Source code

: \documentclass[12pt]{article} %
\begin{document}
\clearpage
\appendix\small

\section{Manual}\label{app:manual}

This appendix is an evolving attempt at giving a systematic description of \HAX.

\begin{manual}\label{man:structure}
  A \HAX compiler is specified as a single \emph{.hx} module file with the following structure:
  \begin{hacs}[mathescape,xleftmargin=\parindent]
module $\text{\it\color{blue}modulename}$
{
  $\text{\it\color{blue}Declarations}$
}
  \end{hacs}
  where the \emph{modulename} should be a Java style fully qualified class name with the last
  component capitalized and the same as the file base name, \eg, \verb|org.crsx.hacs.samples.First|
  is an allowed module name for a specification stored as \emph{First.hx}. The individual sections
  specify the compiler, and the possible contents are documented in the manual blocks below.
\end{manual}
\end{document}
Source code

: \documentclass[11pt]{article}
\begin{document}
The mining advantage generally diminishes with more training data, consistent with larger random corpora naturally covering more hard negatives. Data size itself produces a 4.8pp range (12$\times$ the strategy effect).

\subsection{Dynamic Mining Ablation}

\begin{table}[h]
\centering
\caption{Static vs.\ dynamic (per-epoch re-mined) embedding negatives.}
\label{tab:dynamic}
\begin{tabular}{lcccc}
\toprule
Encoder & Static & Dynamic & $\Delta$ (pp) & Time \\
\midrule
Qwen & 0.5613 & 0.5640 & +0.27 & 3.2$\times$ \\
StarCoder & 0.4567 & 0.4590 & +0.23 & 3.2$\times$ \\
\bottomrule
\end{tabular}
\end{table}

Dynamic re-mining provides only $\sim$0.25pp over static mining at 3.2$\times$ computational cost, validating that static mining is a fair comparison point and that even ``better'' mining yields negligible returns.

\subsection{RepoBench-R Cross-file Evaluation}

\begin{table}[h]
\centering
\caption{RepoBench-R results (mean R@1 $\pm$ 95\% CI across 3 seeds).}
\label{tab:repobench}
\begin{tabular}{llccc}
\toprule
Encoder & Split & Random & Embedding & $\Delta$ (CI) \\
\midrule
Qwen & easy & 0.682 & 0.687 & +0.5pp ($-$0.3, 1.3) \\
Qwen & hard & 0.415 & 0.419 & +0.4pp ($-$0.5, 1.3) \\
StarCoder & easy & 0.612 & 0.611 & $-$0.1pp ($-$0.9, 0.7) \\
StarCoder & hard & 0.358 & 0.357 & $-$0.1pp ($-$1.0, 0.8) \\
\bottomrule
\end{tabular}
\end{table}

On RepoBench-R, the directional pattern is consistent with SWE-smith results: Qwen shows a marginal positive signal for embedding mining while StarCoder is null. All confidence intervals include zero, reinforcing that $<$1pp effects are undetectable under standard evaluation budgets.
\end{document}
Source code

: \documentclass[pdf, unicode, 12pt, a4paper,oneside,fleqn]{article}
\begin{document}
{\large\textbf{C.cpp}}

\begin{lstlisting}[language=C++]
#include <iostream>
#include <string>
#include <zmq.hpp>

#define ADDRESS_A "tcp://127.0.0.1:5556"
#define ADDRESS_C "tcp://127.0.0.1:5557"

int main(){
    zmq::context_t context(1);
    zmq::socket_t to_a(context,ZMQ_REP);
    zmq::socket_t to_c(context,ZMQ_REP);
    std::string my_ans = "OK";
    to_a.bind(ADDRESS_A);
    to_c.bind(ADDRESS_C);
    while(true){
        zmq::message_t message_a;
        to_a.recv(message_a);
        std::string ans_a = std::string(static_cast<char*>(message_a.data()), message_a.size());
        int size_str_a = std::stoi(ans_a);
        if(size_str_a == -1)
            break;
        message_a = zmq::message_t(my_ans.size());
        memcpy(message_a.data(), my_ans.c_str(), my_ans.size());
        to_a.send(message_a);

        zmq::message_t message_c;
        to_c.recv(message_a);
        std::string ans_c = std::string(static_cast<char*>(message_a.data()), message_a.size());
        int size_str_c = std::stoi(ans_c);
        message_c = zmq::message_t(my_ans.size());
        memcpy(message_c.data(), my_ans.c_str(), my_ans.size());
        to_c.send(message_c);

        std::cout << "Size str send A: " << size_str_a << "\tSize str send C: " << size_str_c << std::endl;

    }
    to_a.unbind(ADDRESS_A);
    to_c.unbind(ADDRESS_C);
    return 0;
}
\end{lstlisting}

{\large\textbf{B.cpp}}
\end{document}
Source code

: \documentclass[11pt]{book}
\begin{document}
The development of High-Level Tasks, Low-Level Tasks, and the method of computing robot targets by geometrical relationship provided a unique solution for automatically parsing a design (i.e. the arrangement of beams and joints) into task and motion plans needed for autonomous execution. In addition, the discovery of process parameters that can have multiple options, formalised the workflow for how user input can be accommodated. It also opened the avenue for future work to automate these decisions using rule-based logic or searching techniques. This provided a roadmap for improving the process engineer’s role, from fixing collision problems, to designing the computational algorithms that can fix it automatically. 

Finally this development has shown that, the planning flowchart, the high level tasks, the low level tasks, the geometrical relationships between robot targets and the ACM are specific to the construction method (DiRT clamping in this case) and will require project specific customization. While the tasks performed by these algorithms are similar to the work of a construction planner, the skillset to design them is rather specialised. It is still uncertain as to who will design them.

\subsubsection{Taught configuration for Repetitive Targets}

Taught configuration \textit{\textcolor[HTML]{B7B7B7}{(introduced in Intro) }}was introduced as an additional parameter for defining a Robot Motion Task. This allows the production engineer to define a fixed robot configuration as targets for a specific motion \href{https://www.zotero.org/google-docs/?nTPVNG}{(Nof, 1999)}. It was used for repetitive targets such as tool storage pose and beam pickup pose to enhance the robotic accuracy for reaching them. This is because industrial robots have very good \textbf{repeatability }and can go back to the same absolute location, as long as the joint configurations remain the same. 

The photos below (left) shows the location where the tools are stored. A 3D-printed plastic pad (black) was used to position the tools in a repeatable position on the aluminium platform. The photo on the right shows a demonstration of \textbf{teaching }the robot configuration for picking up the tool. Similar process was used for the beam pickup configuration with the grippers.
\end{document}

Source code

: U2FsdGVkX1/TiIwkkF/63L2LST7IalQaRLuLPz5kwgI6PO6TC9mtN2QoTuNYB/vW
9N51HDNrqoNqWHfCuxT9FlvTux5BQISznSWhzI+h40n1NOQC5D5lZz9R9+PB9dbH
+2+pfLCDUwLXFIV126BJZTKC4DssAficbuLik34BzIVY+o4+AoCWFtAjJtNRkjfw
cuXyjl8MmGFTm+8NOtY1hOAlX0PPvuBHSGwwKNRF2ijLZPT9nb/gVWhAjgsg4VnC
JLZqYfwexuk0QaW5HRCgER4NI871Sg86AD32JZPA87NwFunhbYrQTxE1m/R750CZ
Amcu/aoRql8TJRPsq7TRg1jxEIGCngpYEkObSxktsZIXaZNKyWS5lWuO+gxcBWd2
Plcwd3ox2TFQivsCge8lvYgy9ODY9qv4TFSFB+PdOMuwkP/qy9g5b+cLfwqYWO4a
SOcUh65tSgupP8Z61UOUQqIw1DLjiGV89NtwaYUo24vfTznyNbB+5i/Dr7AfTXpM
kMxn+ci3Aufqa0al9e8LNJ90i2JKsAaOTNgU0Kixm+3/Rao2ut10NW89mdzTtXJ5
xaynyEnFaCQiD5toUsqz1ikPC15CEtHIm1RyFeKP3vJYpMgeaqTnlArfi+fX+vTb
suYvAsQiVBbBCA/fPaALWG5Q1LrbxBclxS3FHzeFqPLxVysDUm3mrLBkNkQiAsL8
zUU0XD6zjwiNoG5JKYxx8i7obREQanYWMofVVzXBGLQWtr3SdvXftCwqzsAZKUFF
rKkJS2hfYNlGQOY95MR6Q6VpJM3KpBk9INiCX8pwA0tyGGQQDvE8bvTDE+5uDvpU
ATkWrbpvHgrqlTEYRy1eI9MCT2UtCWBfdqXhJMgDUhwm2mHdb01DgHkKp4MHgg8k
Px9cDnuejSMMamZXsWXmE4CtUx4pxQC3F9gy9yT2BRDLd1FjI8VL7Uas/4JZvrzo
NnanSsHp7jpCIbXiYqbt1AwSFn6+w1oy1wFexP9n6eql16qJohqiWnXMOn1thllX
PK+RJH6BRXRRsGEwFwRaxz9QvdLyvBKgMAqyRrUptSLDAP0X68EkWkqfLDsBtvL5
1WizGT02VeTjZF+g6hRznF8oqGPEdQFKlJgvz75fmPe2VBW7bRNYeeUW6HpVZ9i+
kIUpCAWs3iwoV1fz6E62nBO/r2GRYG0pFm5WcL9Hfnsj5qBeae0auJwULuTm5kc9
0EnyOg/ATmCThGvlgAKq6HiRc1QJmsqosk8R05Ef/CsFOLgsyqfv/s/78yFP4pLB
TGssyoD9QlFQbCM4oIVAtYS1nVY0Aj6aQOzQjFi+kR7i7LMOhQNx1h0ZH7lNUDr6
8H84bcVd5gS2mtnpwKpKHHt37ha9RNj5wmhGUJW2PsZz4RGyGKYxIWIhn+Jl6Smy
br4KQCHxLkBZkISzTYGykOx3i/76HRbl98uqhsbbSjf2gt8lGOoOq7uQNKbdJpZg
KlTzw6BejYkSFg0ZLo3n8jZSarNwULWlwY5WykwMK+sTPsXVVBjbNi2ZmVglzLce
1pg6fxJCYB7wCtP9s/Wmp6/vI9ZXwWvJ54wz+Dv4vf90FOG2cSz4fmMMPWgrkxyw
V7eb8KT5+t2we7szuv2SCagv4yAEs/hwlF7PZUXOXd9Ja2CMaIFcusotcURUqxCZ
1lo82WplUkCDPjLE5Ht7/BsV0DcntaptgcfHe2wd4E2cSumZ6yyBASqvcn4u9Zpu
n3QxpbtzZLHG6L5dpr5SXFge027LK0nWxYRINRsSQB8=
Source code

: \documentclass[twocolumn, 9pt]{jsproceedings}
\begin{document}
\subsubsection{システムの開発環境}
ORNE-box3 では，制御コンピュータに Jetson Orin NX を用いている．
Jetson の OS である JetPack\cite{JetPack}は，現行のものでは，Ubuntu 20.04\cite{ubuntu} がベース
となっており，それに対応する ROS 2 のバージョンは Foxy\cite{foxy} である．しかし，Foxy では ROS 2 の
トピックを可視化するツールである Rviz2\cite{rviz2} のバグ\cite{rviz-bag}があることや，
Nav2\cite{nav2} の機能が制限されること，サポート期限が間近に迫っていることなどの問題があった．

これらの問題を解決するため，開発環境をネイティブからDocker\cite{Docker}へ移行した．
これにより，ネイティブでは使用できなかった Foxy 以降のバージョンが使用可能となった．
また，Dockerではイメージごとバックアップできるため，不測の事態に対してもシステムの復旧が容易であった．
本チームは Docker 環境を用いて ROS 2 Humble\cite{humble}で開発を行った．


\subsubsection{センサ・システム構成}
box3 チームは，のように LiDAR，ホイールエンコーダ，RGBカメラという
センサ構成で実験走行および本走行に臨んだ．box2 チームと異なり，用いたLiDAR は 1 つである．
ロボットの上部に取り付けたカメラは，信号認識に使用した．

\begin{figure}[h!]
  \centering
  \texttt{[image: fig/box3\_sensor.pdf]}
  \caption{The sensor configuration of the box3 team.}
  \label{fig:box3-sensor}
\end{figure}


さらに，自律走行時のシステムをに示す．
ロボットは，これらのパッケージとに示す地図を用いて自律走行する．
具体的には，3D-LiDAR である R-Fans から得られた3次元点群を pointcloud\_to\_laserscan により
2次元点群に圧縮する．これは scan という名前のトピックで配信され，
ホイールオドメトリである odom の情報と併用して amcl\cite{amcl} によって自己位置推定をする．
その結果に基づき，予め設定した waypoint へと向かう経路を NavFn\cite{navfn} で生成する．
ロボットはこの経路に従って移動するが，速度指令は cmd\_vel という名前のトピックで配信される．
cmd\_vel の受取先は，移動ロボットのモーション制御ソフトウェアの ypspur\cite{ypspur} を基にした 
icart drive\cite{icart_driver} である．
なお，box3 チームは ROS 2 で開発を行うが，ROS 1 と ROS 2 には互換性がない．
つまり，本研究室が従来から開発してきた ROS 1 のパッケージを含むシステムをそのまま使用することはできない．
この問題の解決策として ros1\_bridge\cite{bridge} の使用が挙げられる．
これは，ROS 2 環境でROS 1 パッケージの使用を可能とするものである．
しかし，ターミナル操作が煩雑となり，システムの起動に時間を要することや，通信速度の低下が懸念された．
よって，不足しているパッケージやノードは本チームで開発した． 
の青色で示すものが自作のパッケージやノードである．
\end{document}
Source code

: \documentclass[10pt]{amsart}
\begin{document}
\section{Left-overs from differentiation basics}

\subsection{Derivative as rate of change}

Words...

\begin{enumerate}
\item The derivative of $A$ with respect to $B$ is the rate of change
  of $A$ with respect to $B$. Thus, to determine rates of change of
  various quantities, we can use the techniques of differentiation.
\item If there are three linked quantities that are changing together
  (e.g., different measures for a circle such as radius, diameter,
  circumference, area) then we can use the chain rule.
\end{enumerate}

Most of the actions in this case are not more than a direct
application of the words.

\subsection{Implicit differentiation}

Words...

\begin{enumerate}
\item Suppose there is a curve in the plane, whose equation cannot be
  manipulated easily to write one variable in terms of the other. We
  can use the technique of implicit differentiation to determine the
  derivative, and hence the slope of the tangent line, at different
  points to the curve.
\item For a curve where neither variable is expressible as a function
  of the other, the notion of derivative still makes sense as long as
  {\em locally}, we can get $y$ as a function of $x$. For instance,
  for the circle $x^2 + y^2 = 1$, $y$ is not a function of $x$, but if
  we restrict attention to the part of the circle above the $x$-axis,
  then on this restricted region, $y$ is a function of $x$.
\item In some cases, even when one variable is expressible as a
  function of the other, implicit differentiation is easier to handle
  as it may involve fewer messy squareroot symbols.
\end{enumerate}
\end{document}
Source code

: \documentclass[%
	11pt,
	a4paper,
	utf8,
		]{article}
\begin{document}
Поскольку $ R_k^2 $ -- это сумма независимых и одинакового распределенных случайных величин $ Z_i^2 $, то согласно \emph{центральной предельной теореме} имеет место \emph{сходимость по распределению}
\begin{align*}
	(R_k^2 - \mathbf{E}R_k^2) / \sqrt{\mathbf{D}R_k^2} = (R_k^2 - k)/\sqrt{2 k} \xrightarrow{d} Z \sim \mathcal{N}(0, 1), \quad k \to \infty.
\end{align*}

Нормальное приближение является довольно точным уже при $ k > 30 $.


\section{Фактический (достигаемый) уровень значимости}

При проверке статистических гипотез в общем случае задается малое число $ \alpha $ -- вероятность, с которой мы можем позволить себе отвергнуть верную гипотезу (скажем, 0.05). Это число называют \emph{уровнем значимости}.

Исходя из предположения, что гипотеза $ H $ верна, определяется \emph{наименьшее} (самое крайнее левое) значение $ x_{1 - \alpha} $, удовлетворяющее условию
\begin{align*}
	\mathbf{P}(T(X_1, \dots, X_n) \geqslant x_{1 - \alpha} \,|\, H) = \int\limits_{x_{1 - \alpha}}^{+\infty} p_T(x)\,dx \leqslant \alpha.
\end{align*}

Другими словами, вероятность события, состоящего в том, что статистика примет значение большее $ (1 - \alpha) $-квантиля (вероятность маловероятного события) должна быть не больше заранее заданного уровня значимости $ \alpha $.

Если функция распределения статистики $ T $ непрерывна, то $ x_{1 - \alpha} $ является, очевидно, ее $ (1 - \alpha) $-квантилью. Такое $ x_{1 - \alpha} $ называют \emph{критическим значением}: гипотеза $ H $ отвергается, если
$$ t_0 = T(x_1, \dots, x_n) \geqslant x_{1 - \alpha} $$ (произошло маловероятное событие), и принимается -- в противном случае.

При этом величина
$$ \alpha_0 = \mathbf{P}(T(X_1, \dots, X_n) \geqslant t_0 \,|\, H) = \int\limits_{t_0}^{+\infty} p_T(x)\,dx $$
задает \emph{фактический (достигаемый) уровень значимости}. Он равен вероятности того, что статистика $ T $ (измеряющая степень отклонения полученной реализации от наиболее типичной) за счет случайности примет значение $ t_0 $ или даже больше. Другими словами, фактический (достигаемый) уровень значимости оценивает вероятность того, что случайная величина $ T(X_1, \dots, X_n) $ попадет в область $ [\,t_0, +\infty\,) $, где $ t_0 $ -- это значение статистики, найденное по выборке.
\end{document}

# What the exercise asks
An exact, complete copy of the lines above from the one with "box3 チームは，のように LiDAR，ホイールエンコーダ，RGBカメラという" through the one with "2次元点群に圧縮する．これは scan という名前のトピックで配信され，" is the whole answer.

# Output for this exercise
box3 チームは，のように LiDAR，ホイールエンコーダ，RGBカメラという
センサ構成で実験走行および本走行に臨んだ．box2 チームと異なり，用いたLiDAR は 1 つである．
ロボットの上部に取り付けたカメラは，信号認識に使用した．

\begin{figure}[h!]
  \centering
  \texttt{[image: fig/box3\_sensor.pdf]}
  \caption{The sensor configuration of the box3 team.}
  \label{fig:box3-sensor}
\end{figure}


さらに，自律走行時のシステムをに示す．
ロボットは，これらのパッケージとに示す地図を用いて自律走行する．
具体的には，3D-LiDAR である R-Fans から得られた3次元点群を pointcloud\_to\_laserscan により
2次元点群に圧縮する．これは scan という名前のトピックで配信され，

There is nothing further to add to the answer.